▶ [Exercise requirements] Copy the data precisely, character for character, and leave out every picture.

Dataset items
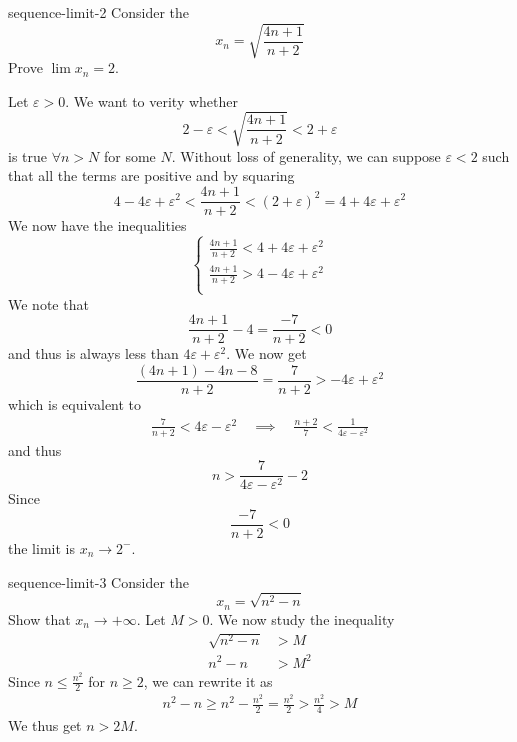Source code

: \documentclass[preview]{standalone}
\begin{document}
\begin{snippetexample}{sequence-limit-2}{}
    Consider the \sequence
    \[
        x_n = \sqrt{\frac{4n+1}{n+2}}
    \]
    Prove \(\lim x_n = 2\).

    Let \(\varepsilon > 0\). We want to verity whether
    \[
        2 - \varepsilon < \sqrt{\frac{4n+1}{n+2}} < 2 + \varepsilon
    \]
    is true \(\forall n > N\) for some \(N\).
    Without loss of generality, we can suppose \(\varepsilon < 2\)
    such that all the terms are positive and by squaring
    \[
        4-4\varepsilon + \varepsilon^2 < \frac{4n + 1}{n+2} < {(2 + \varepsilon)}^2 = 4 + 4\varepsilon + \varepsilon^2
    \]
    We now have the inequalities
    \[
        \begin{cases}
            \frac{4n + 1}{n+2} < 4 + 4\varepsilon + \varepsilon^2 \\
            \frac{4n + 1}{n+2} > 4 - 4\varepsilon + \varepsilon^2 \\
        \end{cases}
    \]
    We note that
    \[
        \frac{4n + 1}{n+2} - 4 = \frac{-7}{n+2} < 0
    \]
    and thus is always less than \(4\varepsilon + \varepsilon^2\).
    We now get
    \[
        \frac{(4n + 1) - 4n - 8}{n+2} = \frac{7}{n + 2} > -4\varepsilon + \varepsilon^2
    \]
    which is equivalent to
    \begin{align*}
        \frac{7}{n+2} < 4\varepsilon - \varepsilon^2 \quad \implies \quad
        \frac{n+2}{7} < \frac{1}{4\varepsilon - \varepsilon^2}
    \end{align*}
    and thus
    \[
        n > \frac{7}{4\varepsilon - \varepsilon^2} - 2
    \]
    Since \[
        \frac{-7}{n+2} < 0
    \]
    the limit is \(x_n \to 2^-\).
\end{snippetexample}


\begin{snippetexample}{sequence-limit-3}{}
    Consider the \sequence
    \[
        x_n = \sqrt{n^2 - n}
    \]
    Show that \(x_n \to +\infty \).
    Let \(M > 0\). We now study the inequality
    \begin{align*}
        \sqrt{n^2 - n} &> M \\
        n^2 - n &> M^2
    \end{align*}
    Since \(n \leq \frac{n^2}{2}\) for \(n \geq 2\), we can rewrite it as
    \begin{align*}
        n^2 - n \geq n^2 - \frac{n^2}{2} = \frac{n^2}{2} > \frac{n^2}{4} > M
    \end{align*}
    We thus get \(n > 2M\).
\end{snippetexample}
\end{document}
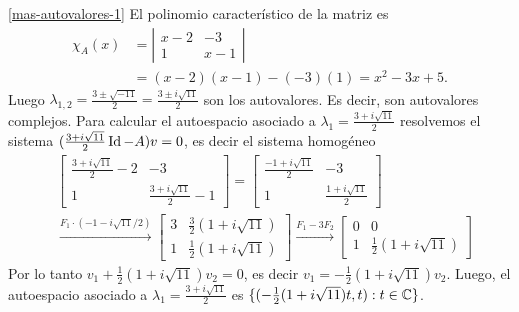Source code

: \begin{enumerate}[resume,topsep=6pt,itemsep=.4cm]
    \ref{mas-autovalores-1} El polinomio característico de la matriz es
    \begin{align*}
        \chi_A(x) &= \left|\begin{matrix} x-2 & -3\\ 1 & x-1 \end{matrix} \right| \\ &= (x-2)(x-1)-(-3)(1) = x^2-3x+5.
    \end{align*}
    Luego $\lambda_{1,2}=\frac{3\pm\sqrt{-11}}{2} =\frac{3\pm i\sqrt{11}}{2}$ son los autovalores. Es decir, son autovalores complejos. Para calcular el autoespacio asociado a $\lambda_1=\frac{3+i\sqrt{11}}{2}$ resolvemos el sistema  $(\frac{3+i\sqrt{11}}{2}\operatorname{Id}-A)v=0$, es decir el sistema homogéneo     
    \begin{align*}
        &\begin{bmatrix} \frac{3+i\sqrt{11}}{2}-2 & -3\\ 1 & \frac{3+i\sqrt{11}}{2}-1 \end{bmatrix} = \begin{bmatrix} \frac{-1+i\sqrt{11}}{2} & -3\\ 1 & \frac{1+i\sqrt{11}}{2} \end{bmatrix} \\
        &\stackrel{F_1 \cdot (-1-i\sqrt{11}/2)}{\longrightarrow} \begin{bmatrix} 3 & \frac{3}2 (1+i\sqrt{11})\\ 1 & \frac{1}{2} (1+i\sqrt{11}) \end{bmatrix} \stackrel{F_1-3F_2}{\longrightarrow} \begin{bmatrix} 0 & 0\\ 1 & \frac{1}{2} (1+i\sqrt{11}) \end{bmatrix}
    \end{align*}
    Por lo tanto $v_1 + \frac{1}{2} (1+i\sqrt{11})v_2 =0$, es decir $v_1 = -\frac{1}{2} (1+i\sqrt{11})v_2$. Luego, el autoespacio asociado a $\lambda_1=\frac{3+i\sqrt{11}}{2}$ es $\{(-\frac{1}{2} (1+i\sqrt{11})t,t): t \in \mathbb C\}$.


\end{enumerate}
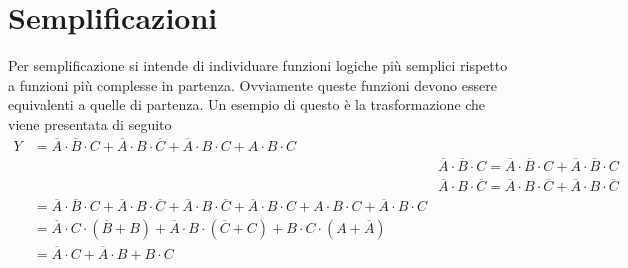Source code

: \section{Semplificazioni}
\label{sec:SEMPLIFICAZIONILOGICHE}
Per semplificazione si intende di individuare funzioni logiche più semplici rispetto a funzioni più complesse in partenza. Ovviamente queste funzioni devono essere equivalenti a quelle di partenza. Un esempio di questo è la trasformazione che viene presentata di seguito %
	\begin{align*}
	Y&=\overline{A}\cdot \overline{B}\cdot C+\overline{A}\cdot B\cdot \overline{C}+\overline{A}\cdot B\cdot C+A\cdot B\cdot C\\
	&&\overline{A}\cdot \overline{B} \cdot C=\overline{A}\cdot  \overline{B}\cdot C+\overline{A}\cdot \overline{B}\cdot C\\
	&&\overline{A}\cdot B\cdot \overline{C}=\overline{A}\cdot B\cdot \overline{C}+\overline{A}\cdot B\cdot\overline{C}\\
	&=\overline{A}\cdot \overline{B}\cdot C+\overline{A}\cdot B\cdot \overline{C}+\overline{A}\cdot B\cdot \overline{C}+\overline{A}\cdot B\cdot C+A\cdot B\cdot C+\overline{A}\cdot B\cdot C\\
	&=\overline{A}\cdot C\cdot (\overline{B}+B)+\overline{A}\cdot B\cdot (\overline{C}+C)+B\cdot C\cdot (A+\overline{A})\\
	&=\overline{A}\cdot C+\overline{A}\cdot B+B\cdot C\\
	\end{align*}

▶ [Response box]
Source code

: \documentclass[preview]{standalone}
\begin{document}
\begin{snippetexample}{sequence-limit-2}{}
    Consider the \sequence
    \[
        x_n = \sqrt{\frac{4n+1}{n+2}}
    \]
    Prove \(\lim x_n = 2\).

    Let \(\varepsilon > 0\). We want to verity whether
    \[
        2 - \varepsilon < \sqrt{\frac{4n+1}{n+2}} < 2 + \varepsilon
    \]
    is true \(\forall n > N\) for some \(N\).
    Without loss of generality, we can suppose \(\varepsilon < 2\)
    such that all the terms are positive and by squaring
    \[
        4-4\varepsilon + \varepsilon^2 < \frac{4n + 1}{n+2} < {(2 + \varepsilon)}^2 = 4 + 4\varepsilon + \varepsilon^2
    \]
    We now have the inequalities
    \[
        \begin{cases}
            \frac{4n + 1}{n+2} < 4 + 4\varepsilon + \varepsilon^2 \\
            \frac{4n + 1}{n+2} > 4 - 4\varepsilon + \varepsilon^2 \\
        \end{cases}
    \]
    We note that
    \[
        \frac{4n + 1}{n+2} - 4 = \frac{-7}{n+2} < 0
    \]
    and thus is always less than \(4\varepsilon + \varepsilon^2\).
    We now get
    \[
        \frac{(4n + 1) - 4n - 8}{n+2} = \frac{7}{n + 2} > -4\varepsilon + \varepsilon^2
    \]
    which is equivalent to
    \begin{align*}
        \frac{7}{n+2} < 4\varepsilon - \varepsilon^2 \quad \implies \quad
        \frac{n+2}{7} < \frac{1}{4\varepsilon - \varepsilon^2}
    \end{align*}
    and thus
    \[
        n > \frac{7}{4\varepsilon - \varepsilon^2} - 2
    \]
    Since \[
        \frac{-7}{n+2} < 0
    \]
    the limit is \(x_n \to 2^-\).
\end{snippetexample}


\begin{snippetexample}{sequence-limit-3}{}
    Consider the \sequence
    \[
        x_n = \sqrt{n^2 - n}
    \]
    Show that \(x_n \to +\infty \).
    Let \(M > 0\). We now study the inequality
    \begin{align*}
        \sqrt{n^2 - n} &> M \\
        n^2 - n &> M^2
    \end{align*}
    Since \(n \leq \frac{n^2}{2}\) for \(n \geq 2\), we can rewrite it as
    \begin{align*}
        n^2 - n \geq n^2 - \frac{n^2}{2} = \frac{n^2}{2} > \frac{n^2}{4} > M
    \end{align*}
    We thus get \(n > 2M\).
\end{snippetexample}
\end{document}
Source code

: \begin{enumerate}[resume,topsep=6pt,itemsep=.4cm]
    \ref{mas-autovalores-1} El polinomio característico de la matriz es
    \begin{align*}
        \chi_A(x) &= \left|\begin{matrix} x-2 & -3\\ 1 & x-1 \end{matrix} \right| \\ &= (x-2)(x-1)-(-3)(1) = x^2-3x+5.
    \end{align*}
    Luego $\lambda_{1,2}=\frac{3\pm\sqrt{-11}}{2} =\frac{3\pm i\sqrt{11}}{2}$ son los autovalores. Es decir, son autovalores complejos. Para calcular el autoespacio asociado a $\lambda_1=\frac{3+i\sqrt{11}}{2}$ resolvemos el sistema  $(\frac{3+i\sqrt{11}}{2}\operatorname{Id}-A)v=0$, es decir el sistema homogéneo     
    \begin{align*}
        &\begin{bmatrix} \frac{3+i\sqrt{11}}{2}-2 & -3\\ 1 & \frac{3+i\sqrt{11}}{2}-1 \end{bmatrix} = \begin{bmatrix} \frac{-1+i\sqrt{11}}{2} & -3\\ 1 & \frac{1+i\sqrt{11}}{2} \end{bmatrix} \\
        &\stackrel{F_1 \cdot (-1-i\sqrt{11}/2)}{\longrightarrow} \begin{bmatrix} 3 & \frac{3}2 (1+i\sqrt{11})\\ 1 & \frac{1}{2} (1+i\sqrt{11}) \end{bmatrix} \stackrel{F_1-3F_2}{\longrightarrow} \begin{bmatrix} 0 & 0\\ 1 & \frac{1}{2} (1+i\sqrt{11}) \end{bmatrix}
    \end{align*}
    Por lo tanto $v_1 + \frac{1}{2} (1+i\sqrt{11})v_2 =0$, es decir $v_1 = -\frac{1}{2} (1+i\sqrt{11})v_2$. Luego, el autoespacio asociado a $\lambda_1=\frac{3+i\sqrt{11}}{2}$ es $\{(-\frac{1}{2} (1+i\sqrt{11})t,t): t \in \mathbb C\}$.


\end{enumerate}
Source code

: \section{Semplificazioni}
\label{sec:SEMPLIFICAZIONILOGICHE}
Per semplificazione si intende di individuare funzioni logiche più semplici rispetto a funzioni più complesse in partenza. Ovviamente queste funzioni devono essere equivalenti a quelle di partenza. Un esempio di questo è la trasformazione che viene presentata di seguito %
	\begin{align*}
	Y&=\overline{A}\cdot \overline{B}\cdot C+\overline{A}\cdot B\cdot \overline{C}+\overline{A}\cdot B\cdot C+A\cdot B\cdot C\\
	&&\overline{A}\cdot \overline{B} \cdot C=\overline{A}\cdot  \overline{B}\cdot C+\overline{A}\cdot \overline{B}\cdot C\\
	&&\overline{A}\cdot B\cdot \overline{C}=\overline{A}\cdot B\cdot \overline{C}+\overline{A}\cdot B\cdot\overline{C}\\
	&=\overline{A}\cdot \overline{B}\cdot C+\overline{A}\cdot B\cdot \overline{C}+\overline{A}\cdot B\cdot \overline{C}+\overline{A}\cdot B\cdot C+A\cdot B\cdot C+\overline{A}\cdot B\cdot C\\
	&=\overline{A}\cdot C\cdot (\overline{B}+B)+\overline{A}\cdot B\cdot (\overline{C}+C)+B\cdot C\cdot (A+\overline{A})\\
	&=\overline{A}\cdot C+\overline{A}\cdot B+B\cdot C\\
	\end{align*}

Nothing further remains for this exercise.